Una cita con el destino hace 26 años en la Arena 2 de Junio, donde dio su primera maroma. "Me hicieron llorar y me picaron el orgullo para quedarme", recuerda. "Mis padres quisieron alejarme cuando sufrí una fractura en la clavícula, me pusieron como condición estudiar". Entregó dos títulos y entonces no hubo forma de detenerlo.

Pasaron cinco años antes de su estreno como esteta, pero ese día cambió su perspectiva de la lucha libre, "empecé a disfrutar esta doble vida".

Lo hizo durante algunos años como el Payasito Fantástico, personaje que intercaló con el de la Mosca, pero 14 años como Tony Cirio Jr. marcaron en definitiva su rumbo. "Tony Cirio fue quien me pulió y en una ocasión que faltó uno de ellos me pidió que subiera a luchar con este nombre", relata.

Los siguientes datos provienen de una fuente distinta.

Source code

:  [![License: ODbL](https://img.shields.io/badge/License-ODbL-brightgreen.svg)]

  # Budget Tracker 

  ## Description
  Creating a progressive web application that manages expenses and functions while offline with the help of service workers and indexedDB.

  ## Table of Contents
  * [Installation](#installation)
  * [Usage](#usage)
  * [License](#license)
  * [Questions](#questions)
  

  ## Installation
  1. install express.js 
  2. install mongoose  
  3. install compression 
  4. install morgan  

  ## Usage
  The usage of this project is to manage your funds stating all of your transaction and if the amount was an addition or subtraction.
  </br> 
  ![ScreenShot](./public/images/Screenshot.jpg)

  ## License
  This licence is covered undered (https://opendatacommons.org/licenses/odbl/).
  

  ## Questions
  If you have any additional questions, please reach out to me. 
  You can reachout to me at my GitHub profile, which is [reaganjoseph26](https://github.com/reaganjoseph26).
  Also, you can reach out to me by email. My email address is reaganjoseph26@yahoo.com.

Este 15 de septiembre cumple 32 años de vida, y un día después, 22 como luchador. "He visto la evolución de este deporte arraigado en la lucha clásica y recia, pero los tiempos cambian y hay que evolucionar. Ahora la afición está acostumbrada a otras cosas, pero las bases jamás deben ser olvidadas".

Que sus colegas lo hagan lo frustra. "Causa impotencia que un compañero no sabe defenderse y terminas viéndote mal. No hay mala lucha libre, sino luchadores que hacen mal las cosas".

Tal vez por eso le gustaría ver a sus hijas luchar, una de ellas ya entrena siguiendo sus pasos hacia el ring.